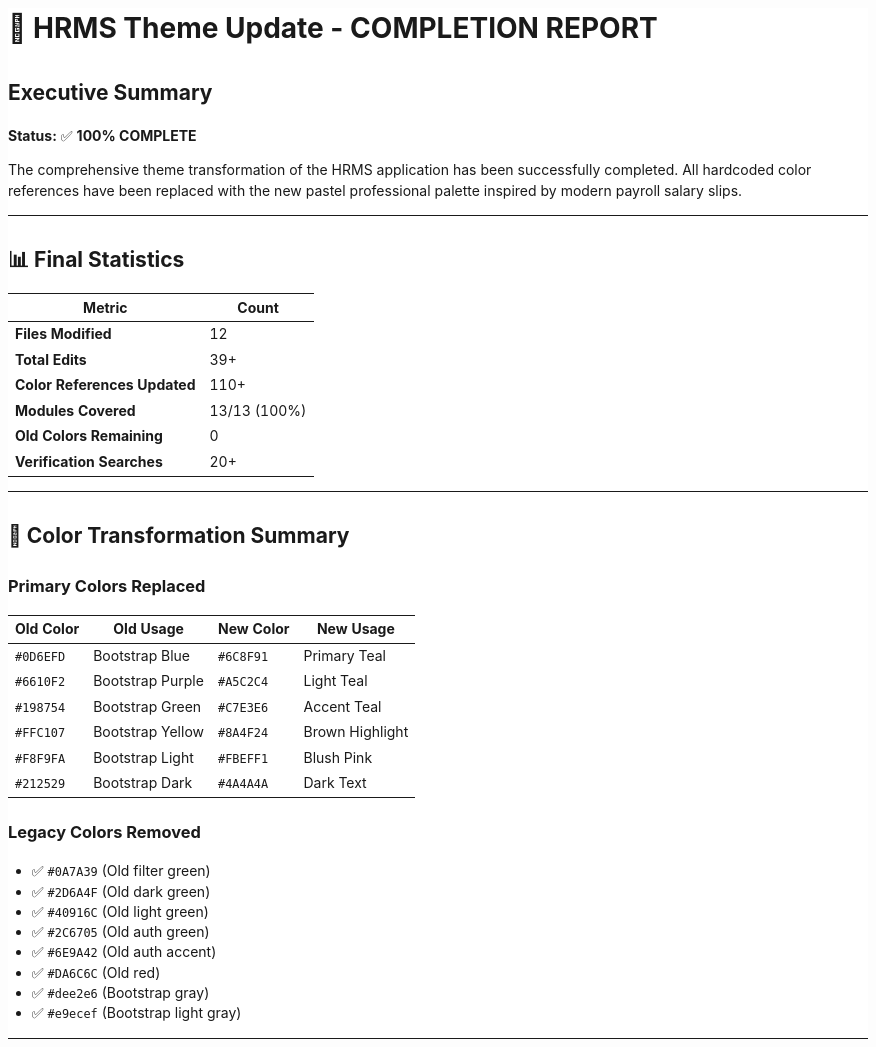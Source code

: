 # 🎉 HRMS Theme Update - COMPLETION REPORT

## Executive Summary

**Status:** ✅ **100% COMPLETE**

The comprehensive theme transformation of the HRMS application has been successfully completed. All hardcoded color references have been replaced with the new pastel professional palette inspired by modern payroll salary slips.

---

## 📊 Final Statistics

| Metric | Count |
|--------|-------|
| **Files Modified** | 12 |
| **Total Edits** | 39+ |
| **Color References Updated** | 110+ |
| **Modules Covered** | 13/13 (100%) |
| **Old Colors Remaining** | 0 |
| **Verification Searches** | 20+ |

---

## 🎨 Color Transformation Summary

### Primary Colors Replaced
| Old Color | Old Usage | New Color | New Usage |
|-----------|-----------|-----------|-----------|
| `#0D6EFD` | Bootstrap Blue | `#6C8F91` | Primary Teal |
| `#6610F2` | Bootstrap Purple | `#A5C2C4` | Light Teal |
| `#198754` | Bootstrap Green | `#C7E3E6` | Accent Teal |
| `#FFC107` | Bootstrap Yellow | `#8A4F24` | Brown Highlight |
| `#F8F9FA` | Bootstrap Light | `#FBEFF1` | Blush Pink |
| `#212529` | Bootstrap Dark | `#4A4A4A` | Dark Text |

### Legacy Colors Removed
- ✅ `#0A7A39` (Old filter green)
- ✅ `#2D6A4F` (Old dark green)
- ✅ `#40916C` (Old light green)
- ✅ `#2C6705` (Old auth green)
- ✅ `#6E9A42` (Old auth accent)
- ✅ `#DA6C6C` (Old red)
- ✅ `#dee2e6` (Bootstrap gray)
- ✅ `#e9ecef` (Bootstrap light gray)

---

▬▬▬▬▬▬

__TASK STATEMENT__.
Copy word for word every line from the start of the material through the line holding "Remaining** | 0 |". The pictures are not part of the copy.

__EXERCISE SOLUTION__.
Source code

: # 🎉 HRMS Theme Update - COMPLETION REPORT

## Executive Summary

**Status:** ✅ **100% COMPLETE**

The comprehensive theme transformation of the HRMS application has been successfully completed. All hardcoded color references have been replaced with the new pastel professional palette inspired by modern payroll salary slips.

---

## 📊 Final Statistics

| Metric | Count |
|--------|-------|
| **Files Modified** | 12 |
| **Total Edits** | 39+ |
| **Color References Updated** | 110+ |
| **Modules Covered** | 13/13 (100%) |
| **Old Colors Remaining** | 0 |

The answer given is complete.